→ **INSTRUCTIONS TO FOLLOW**:
Show every line of the data that includes the word "updates".

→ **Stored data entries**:
Segment Open

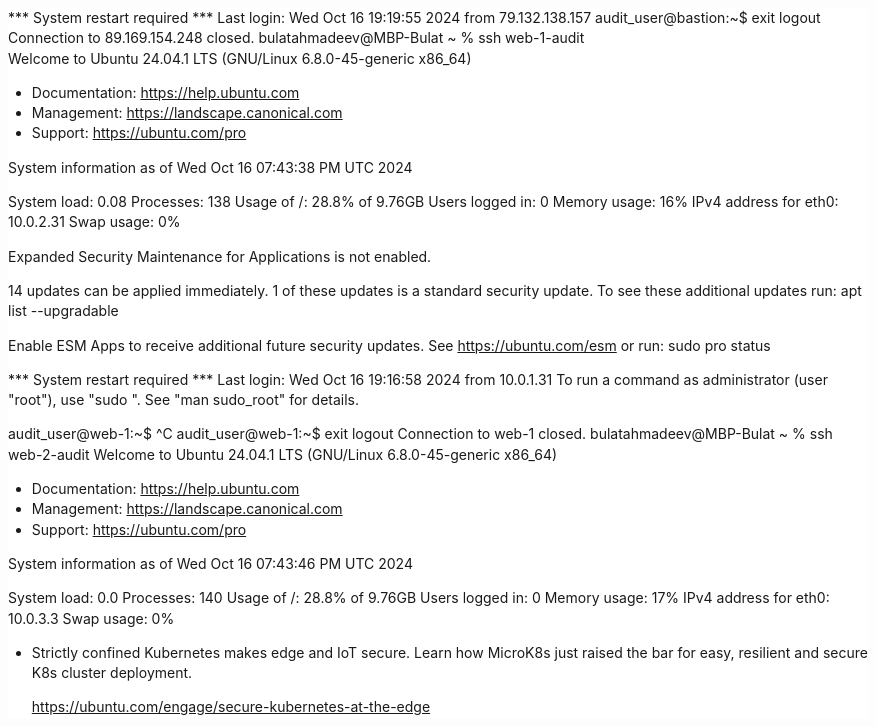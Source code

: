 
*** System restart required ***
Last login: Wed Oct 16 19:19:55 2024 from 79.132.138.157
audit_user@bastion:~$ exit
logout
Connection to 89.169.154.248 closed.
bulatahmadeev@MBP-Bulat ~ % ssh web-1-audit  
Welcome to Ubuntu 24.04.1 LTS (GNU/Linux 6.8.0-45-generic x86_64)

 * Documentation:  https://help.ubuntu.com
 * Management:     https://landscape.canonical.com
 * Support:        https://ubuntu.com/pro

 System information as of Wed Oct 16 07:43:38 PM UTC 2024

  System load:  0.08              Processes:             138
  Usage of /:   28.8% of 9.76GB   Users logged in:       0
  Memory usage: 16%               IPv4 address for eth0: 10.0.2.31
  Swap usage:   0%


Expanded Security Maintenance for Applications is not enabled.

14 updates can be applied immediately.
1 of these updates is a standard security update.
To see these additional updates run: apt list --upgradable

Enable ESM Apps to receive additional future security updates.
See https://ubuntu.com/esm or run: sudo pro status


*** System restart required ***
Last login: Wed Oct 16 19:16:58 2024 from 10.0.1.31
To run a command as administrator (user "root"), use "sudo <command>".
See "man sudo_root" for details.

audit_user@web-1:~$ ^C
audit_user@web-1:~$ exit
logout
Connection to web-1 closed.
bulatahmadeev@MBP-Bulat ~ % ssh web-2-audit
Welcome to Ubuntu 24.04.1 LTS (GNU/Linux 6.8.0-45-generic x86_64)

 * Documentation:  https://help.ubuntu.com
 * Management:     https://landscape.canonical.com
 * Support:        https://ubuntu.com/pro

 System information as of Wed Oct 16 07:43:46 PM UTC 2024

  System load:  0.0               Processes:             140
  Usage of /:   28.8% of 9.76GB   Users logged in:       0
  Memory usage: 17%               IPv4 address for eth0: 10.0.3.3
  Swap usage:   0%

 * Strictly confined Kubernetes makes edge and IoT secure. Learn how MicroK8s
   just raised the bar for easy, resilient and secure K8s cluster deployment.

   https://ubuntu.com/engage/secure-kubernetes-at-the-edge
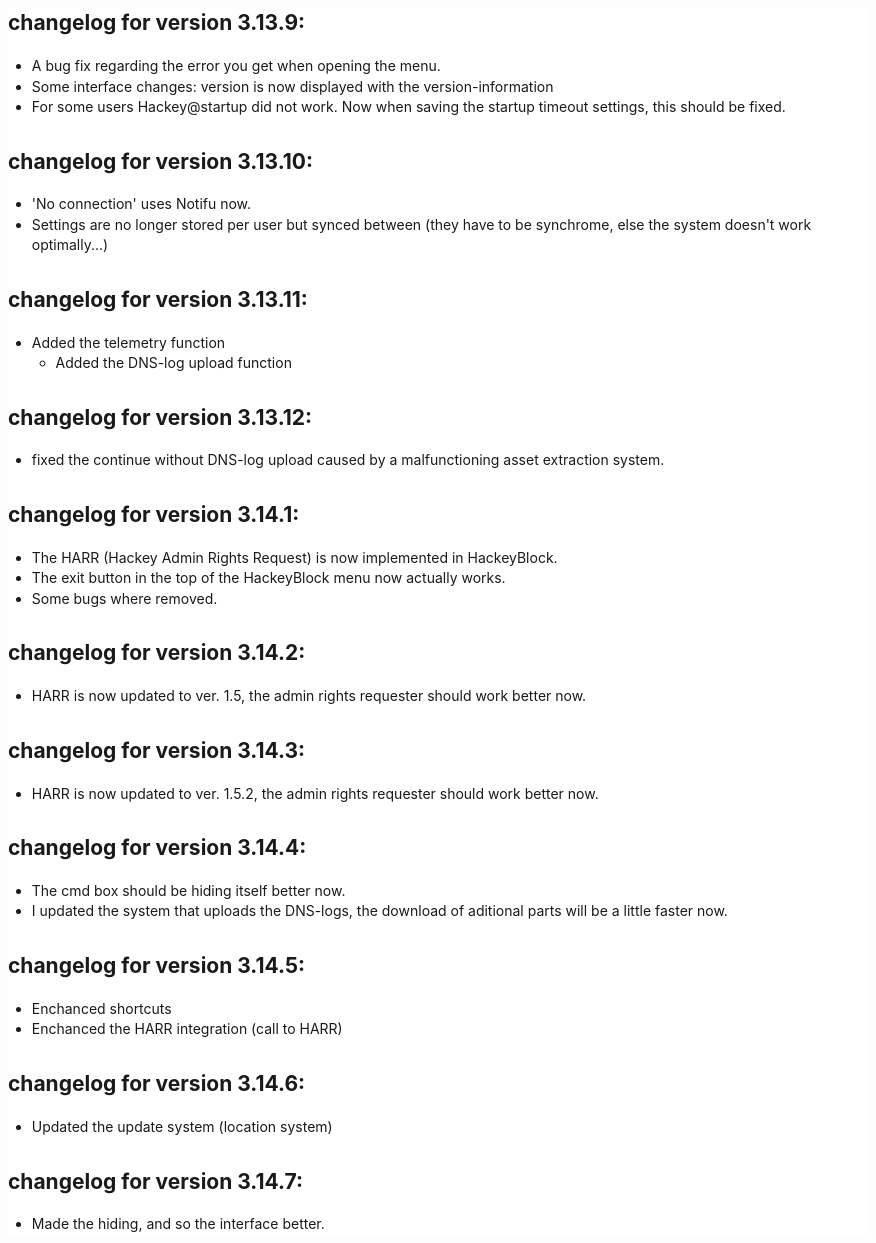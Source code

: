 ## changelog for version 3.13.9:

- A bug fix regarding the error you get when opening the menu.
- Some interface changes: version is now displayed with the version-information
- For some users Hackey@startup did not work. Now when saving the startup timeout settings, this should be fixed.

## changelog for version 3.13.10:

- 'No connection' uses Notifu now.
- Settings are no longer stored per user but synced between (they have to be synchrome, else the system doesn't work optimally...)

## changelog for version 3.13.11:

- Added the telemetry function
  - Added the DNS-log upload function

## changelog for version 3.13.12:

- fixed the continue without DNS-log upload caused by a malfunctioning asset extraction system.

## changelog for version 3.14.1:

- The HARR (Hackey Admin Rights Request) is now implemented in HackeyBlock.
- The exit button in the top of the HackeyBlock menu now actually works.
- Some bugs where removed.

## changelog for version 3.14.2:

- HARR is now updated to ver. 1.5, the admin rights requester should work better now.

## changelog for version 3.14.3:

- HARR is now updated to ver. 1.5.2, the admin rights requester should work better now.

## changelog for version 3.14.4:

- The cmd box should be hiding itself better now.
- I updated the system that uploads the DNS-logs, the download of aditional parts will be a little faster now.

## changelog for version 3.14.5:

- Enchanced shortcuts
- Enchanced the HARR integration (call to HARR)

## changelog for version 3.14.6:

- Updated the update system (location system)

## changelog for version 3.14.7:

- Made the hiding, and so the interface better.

Segment Closed

→ **SOLUTION**:
14 updates can be applied immediately.
1 of these updates is a standard security update.
To see these additional updates run: apt list --upgradable
Enable ESM Apps to receive additional future security updates.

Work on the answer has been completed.